Of fundamental importance to science, finance and engineering, are processes with random fluctuations. The series of prices of a financial instrument such as an equity, bond, or contract is an ideal and extremely important example. Some graduates will work in financial and commercial applications of mathematics where stochastic differential equations (SDEs) are of fundamental importance. SDEs also apply in many other areas in science and engineering and have many features that distinguish them from other mathematical models. Developing technical communication is also essential as preparation for the workplace which is addressed in this course.

Synopsis

This course begins by investigating models of economic activity and the financial and economic strategies which are used to stimulate economic activity. After this models of financial processes, such as equity prices, interest rates, bond yields, and so on are considered. Simulation models of such processes are developed and used in experiments using scripts written in R and scilab which are supplied on the course web page (students may choose whether to use R or scilab - it is not necessary to use both).
The theory of Stochastic differential equations is introduced and studied by simulation and in theory. Techniques for solving such equations by means of Ito's formula are explained and applied. This is applied to financial process problems and the Black-Scholes differential equation is formulated and solved. Binomial tree models are introduced and used to solve a variety of option pricing models. In the last part of the course the method for solving option pricing problems based on the equivalent martingale measure. This course is offered only in odd numbered years.

Objectives

On completion of this course students will be able to:

1. understand how to analyse and make use of simple mathematical models of an economy;
2. understand and apply stochastic processes of various types by means of simulation experiments;
3. understand and apply binomial models of options and other financial instruments;
4. solve and interpret classes of stochastic differential equations (SDEs);
5. apply the equivalent martingale measure to a model of financial or economic activity in order to model risk;
6. structure, prepare and deliver documents and presentations of technical material.

Topics

Description Weighting(%)
1. Macro-economic models 15.00
2. Simulation modelling of financial and stochastic processes 15.00
3. Binomial models of financial instruments (options and other contracts). 20.00
4. An introduction to Ito's stochastic calculus. The Black-Scholes model of European options and its solution. 20.00
5. Stochastic differential equations and their solution by means of Ito’s formula. 20.00
6. Martingale Models of Financial Markets and of Options 10.00

Text and materials required to be purchased or accessed

ALL textbooks and materials available to be purchased can be sourced from USQ's Online Bookshop (unless otherwise stated). (https://bookshop.usq.edu.au/bookweb/subject.cgi?year=2013&sem=02&subject1=MAT3104)

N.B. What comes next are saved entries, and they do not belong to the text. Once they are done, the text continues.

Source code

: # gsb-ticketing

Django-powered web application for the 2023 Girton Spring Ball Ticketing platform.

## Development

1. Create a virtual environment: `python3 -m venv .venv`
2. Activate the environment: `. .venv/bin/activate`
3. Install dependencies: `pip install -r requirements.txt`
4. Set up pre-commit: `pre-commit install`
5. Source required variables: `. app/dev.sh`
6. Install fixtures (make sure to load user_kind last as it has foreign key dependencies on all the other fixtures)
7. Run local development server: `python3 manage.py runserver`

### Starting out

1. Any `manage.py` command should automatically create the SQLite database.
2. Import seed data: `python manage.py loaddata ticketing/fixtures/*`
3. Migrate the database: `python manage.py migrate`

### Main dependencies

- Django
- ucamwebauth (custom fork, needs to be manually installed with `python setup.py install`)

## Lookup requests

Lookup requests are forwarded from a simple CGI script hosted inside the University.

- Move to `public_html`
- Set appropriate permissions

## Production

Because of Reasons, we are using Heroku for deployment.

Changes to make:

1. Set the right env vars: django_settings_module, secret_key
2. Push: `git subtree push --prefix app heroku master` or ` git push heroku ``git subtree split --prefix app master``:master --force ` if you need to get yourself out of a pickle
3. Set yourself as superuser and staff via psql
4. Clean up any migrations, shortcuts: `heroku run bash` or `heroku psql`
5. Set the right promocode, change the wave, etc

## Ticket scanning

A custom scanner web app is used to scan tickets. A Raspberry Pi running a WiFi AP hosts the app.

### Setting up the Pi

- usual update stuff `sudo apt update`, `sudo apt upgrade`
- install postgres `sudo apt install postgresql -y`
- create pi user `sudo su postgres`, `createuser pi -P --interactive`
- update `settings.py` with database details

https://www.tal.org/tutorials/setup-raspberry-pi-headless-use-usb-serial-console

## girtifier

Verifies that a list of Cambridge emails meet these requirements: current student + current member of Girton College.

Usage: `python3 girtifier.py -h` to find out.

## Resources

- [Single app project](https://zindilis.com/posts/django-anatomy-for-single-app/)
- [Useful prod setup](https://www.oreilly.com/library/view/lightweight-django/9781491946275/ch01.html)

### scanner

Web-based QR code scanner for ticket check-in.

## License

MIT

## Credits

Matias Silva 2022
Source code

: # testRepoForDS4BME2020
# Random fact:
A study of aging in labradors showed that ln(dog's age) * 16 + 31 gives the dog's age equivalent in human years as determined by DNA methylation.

• Introductory Book 2013, Course MAT3104 Random Processes to Financial Mathematics, USQ Distance and e-Learning Centre, Toowoomba.
• Study Book 2013, Course MAT3104 Random Processes to Financial Mathematics, USQ Distance and e-Learning Centre, Toowoomba.

Reference materials

Reference materials are materials that, if accessed by students, may improve their knowledge and understanding of the material in the course and enrich their learning experience.
• Goodman, V & Stamfli, J 2001, The Brooks/Cole series in advanced mathematics, Brooks/Cole, Pacific Grove, CA.
(Chapters 1-3.)
• Mishkin, F S 2002, The economics of money, banking, and financial markets, 6th ed edn, Addison-Wesley, Boston.
(Chapters 22 and 23.)
• Oksendal, B K 1985, Stochastic differential equations, an introduction with applications, 5th ed edn, Springer, Berlin.
(Chapters 1-3 & 12.)
• Wilmott, P, Howison, S & Dewiynne, J 1995, The mathematics of financial derivatives, a student introduction, Cambridge University Press. Oxford.
(Chapters 1-4.)
• Winston, W L 2004, Introduction to probability models: operations research volume II, Duxbury.
(Chapters 13-14 Operations Research Vol 2, 4th Edn.)

Activity Hours
Assessments 30.00
Examinations 2.00
Lectures 48.00
Private Study 87.00

Assessment details

Description Marks out of Wtg (%) Due Date Notes
ASSIGNMENT 1 10 10 09 Aug 2013
ASSIGNMENT 2 15 15 23 Aug 2013
ASSIGNMENT 3 15 15 13 Sep 2013
ASSIGNMENT 4 10 10 11 Oct 2013
2 HOUR OPEN EXAMINATION 50 50 End S2 (see note 1)

NOTES
1. Examination dates will be available during the semester. Please refer to the examination timetable when published.

Important assessment information

1. Attendance requirements:
It is the students' responsibility to attend and participate appropriately in all activities (such as lectures, tutorials, laboratories and practical work) scheduled for them, and to study all material provided to them or required to be accessed by them to maximise their chance of meeting the objectives of the course and to be informed of course-related activities and administration.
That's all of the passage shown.